The premise for this approach is that reflux has a tendency to resolve or to improve with age, and scarring can be prevented if sterile urine is maintained. The mean time for spontaneous resolution from initial presentation is about 3 years.

Resolution of reflux may occur in 60% to 85% of non-dilated ureters and 25% to 40% of dilated ureters, and younger patients may have a greater chance of resolution.
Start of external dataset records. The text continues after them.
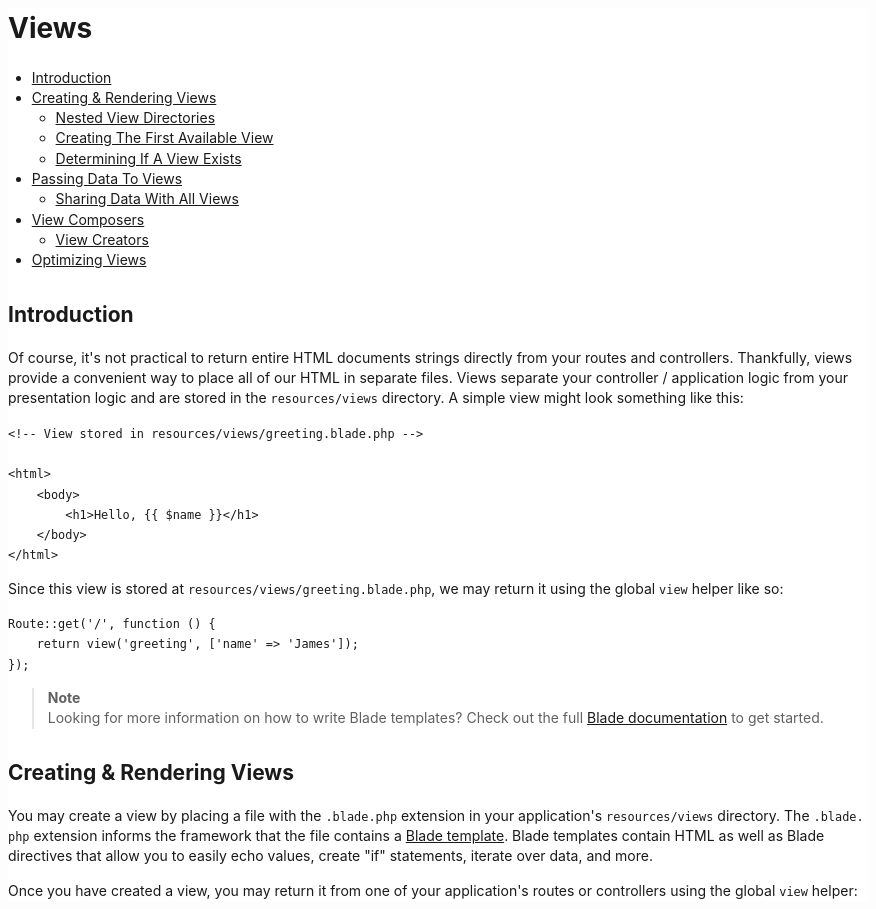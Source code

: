 # Views

- [Introduction](#introduction)
- [Creating & Rendering Views](#creating-and-rendering-views)
    - [Nested View Directories](#nested-view-directories)
    - [Creating The First Available View](#creating-the-first-available-view)
    - [Determining If A View Exists](#determining-if-a-view-exists)
- [Passing Data To Views](#passing-data-to-views)
    - [Sharing Data With All Views](#sharing-data-with-all-views)
- [View Composers](#view-composers)
    - [View Creators](#view-creators)
- [Optimizing Views](#optimizing-views)

<a name="introduction"></a>
## Introduction

Of course, it's not practical to return entire HTML documents strings directly from your routes and controllers. Thankfully, views provide a convenient way to place all of our HTML in separate files. Views separate your controller / application logic from your presentation logic and are stored in the `resources/views` directory. A simple view might look something like this:

```blade
<!-- View stored in resources/views/greeting.blade.php -->

<html>
    <body>
        <h1>Hello, {{ $name }}</h1>
    </body>
</html>
```

Since this view is stored at `resources/views/greeting.blade.php`, we may return it using the global `view` helper like so:

    Route::get('/', function () {
        return view('greeting', ['name' => 'James']);
    });

> **Note**  
> Looking for more information on how to write Blade templates? Check out the full [Blade documentation](/docs/{{version}}/blade) to get started.

<a name="creating-and-rendering-views"></a>
## Creating & Rendering Views

You may create a view by placing a file with the `.blade.php` extension in your application's `resources/views` directory. The `.blade.php` extension informs the framework that the file contains a [Blade template](/docs/{{version}}/blade). Blade templates contain HTML as well as Blade directives that allow you to easily echo values, create "if" statements, iterate over data, and more.

Once you have created a view, you may return it from one of your application's routes or controllers using the global `view` helper:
Children with reflux and frequency/urgency and/or urge incontinence (due to bladder instability) may benefit from the addition of Ditropan or another bladder antispasmodic to their low dose antibiotics. In these patients, this medication can speed resolution of the reflux.

SURGICAL MANAGEMENT

Several years of medical management can entail 30-40 urine cultures, many office visits and several radiological examinations. In addition, prolonged antibiotic treatment, cost, anxiety, risks and inconvenience of such non-surgical management need to be weighed against the success of surgery and its possible downsides of continuing reflux or obstruction.

Surgery is considered in those who have:

* Breakthrough UTIs
* Non-compliance
* Scar progression
* Reflux and hydronephrosis in an older child where resolution is unlikely
* Failure of conservative trial in a child with reflux associated with hydronephrosis
* Worsening of reflux
* Reflux in female adolescent
* Associated defects such as duplex ureters

Endoscopic outpatient correction of reflux by injecting a material adjacent to the ureteral orifice through a cystoscope will cure most patients.(See www.deflux.com)

More formal surgery may be accomplished through transvesical or extravesical approaches suprapubically (“bikini incision”) and reimplanting the ureters. Stents may or may not be used. A foley catheter is usually removed towards the end of the 2-3 day hospitalization. A penrose drain is removed in the office at a later date. The correction success rate is in the order of 98%.

Laparoscopic approaches for correcting reflux are uncommon since most can be corrected endoscopically.